[What you need to do]
Nothing but an exact reproduction of the records, pictures excluded, should be returned.
*** Begin section ***
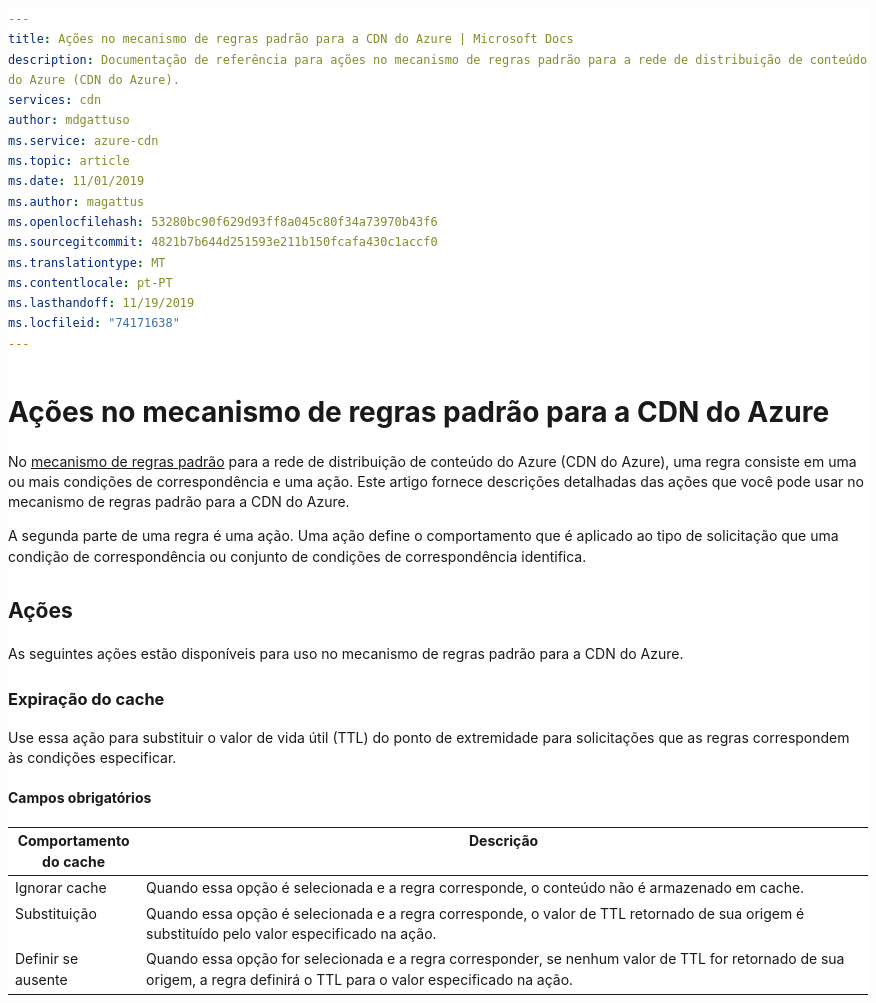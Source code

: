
 ```yaml
---
title: Ações no mecanismo de regras padrão para a CDN do Azure | Microsoft Docs
description: Documentação de referência para ações no mecanismo de regras padrão para a rede de distribuição de conteúdo do Azure (CDN do Azure).
services: cdn
author: mdgattuso
ms.service: azure-cdn
ms.topic: article
ms.date: 11/01/2019
ms.author: magattus
ms.openlocfilehash: 53280bc90f629d93ff8a045c80f34a73970b43f6
ms.sourcegitcommit: 4821b7b644d251593e211b150fcafa430c1accf0
ms.translationtype: MT
ms.contentlocale: pt-PT
ms.lasthandoff: 11/19/2019
ms.locfileid: "74171638"
---
```

# <a name="actions-in-the-standard-rules-engine-for-azure-cdn"></a>Ações no mecanismo de regras padrão para a CDN do Azure

No [mecanismo de regras padrão](cdn-standard-rules-engine.md) para a rede de distribuição de conteúdo do Azure (CDN do Azure), uma regra consiste em uma ou mais condições de correspondência e uma ação. Este artigo fornece descrições detalhadas das ações que você pode usar no mecanismo de regras padrão para a CDN do Azure.

A segunda parte de uma regra é uma ação. Uma ação define o comportamento que é aplicado ao tipo de solicitação que uma condição de correspondência ou conjunto de condições de correspondência identifica.

## <a name="actions"></a>Ações

As seguintes ações estão disponíveis para uso no mecanismo de regras padrão para a CDN do Azure. 

### <a name="cache-expiration"></a>Expiração do cache

Use essa ação para substituir o valor de vida útil (TTL) do ponto de extremidade para solicitações que as regras correspondem às condições especificar.

#### <a name="required-fields"></a>Campos obrigatórios

Comportamento do cache |  Descrição              
---------------|----------------
Ignorar cache | Quando essa opção é selecionada e a regra corresponde, o conteúdo não é armazenado em cache.
Substituição | Quando essa opção é selecionada e a regra corresponde, o valor de TTL retornado de sua origem é substituído pelo valor especificado na ação.
Definir se ausente | Quando essa opção for selecionada e a regra corresponder, se nenhum valor de TTL for retornado de sua origem, a regra definirá o TTL para o valor especificado na ação.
*** End section ***
[Finished task]
Source code

:
 ```yaml
---
title: Ações no mecanismo de regras padrão para a CDN do Azure | Microsoft Docs
description: Documentação de referência para ações no mecanismo de regras padrão para a rede de distribuição de conteúdo do Azure (CDN do Azure).
services: cdn
author: mdgattuso
ms.service: azure-cdn
ms.topic: article
ms.date: 11/01/2019
ms.author: magattus
ms.openlocfilehash: 53280bc90f629d93ff8a045c80f34a73970b43f6
ms.sourcegitcommit: 4821b7b644d251593e211b150fcafa430c1accf0
ms.translationtype: MT
ms.contentlocale: pt-PT
ms.lasthandoff: 11/19/2019
ms.locfileid: "74171638"
---
```

# <a name="actions-in-the-standard-rules-engine-for-azure-cdn"></a>Ações no mecanismo de regras padrão para a CDN do Azure

No [mecanismo de regras padrão](cdn-standard-rules-engine.md) para a rede de distribuição de conteúdo do Azure (CDN do Azure), uma regra consiste em uma ou mais condições de correspondência e uma ação. Este artigo fornece descrições detalhadas das ações que você pode usar no mecanismo de regras padrão para a CDN do Azure.

A segunda parte de uma regra é uma ação. Uma ação define o comportamento que é aplicado ao tipo de solicitação que uma condição de correspondência ou conjunto de condições de correspondência identifica.

## <a name="actions"></a>Ações

As seguintes ações estão disponíveis para uso no mecanismo de regras padrão para a CDN do Azure. 

### <a name="cache-expiration"></a>Expiração do cache

Use essa ação para substituir o valor de vida útil (TTL) do ponto de extremidade para solicitações que as regras correspondem às condições especificar.

#### <a name="required-fields"></a>Campos obrigatórios

Comportamento do cache |  Descrição              
---------------|----------------
Ignorar cache | Quando essa opção é selecionada e a regra corresponde, o conteúdo não é armazenado em cache.
Substituição | Quando essa opção é selecionada e a regra corresponde, o valor de TTL retornado de sua origem é substituído pelo valor especificado na ação.
Definir se ausente | Quando essa opção for selecionada e a regra corresponder, se nenhum valor de TTL for retornado de sua origem, a regra definirá o TTL para o valor especificado na ação.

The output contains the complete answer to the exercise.